ENTRIES PROVIDED:
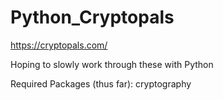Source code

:# Python_Cryptopals

https://cryptopals.com/

Hoping to slowly work through these with Python

Required Packages (thus far):
cryptography 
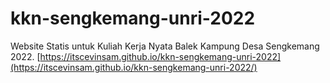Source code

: # kkn-sengkemang-unri-2022
Website Statis untuk Kuliah Kerja Nyata Balek Kampung Desa Sengkemang 2022.
[https://itscevinsam.github.io/kkn-sengkemang-unri-2022](https://itscevinsam.github.io/kkn-sengkemang-unri-2022/)
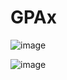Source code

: # GPAx
 ![image](https://github.com/user-attachments/assets/07125ff5-8f2f-4d3b-9041-ed2b033313ed)

![image](https://github.com/user-attachments/assets/f67fd054-9769-4df4-83b7-3e48f0ce73cc)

WORK REQUIRED: Which lines of the material contain "assets"? List them.

FINISHED TASK:
 ![image](https://github.com/user-attachments/assets/07125ff5-8f2f-4d3b-9041-ed2b033313ed)
![image](https://github.com/user-attachments/assets/f67fd054-9769-4df4-83b7-3e48f0ce73cc)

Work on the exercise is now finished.